_Supplied records_
───

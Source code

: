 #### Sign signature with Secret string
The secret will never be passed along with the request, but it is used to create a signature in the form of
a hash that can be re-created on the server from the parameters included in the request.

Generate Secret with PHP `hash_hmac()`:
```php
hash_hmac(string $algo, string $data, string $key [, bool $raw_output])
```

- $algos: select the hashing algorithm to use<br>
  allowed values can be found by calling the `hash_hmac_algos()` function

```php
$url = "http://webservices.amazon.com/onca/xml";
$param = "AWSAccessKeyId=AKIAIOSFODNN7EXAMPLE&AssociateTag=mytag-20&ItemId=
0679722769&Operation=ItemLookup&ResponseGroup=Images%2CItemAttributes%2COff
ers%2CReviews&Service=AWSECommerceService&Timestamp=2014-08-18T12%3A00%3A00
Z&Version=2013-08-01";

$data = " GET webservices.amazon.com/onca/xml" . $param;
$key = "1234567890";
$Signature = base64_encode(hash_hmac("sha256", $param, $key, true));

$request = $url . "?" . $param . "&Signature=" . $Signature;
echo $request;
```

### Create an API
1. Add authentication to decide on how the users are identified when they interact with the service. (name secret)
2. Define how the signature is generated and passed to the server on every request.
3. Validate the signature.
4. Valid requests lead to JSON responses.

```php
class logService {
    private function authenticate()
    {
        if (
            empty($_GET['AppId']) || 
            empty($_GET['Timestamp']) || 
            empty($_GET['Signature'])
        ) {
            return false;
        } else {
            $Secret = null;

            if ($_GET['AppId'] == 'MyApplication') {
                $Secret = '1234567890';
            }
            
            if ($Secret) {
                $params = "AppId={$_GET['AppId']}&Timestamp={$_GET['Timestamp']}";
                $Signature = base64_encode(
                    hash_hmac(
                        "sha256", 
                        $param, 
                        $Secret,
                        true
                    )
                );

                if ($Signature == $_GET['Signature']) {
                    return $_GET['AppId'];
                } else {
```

───

_What you should do_
Search the listing for "webservices" and copy each line holding it.

_Answer area_
$url = "http://webservices.amazon.com/onca/xml";
$data = " GET webservices.amazon.com/onca/xml" . $param;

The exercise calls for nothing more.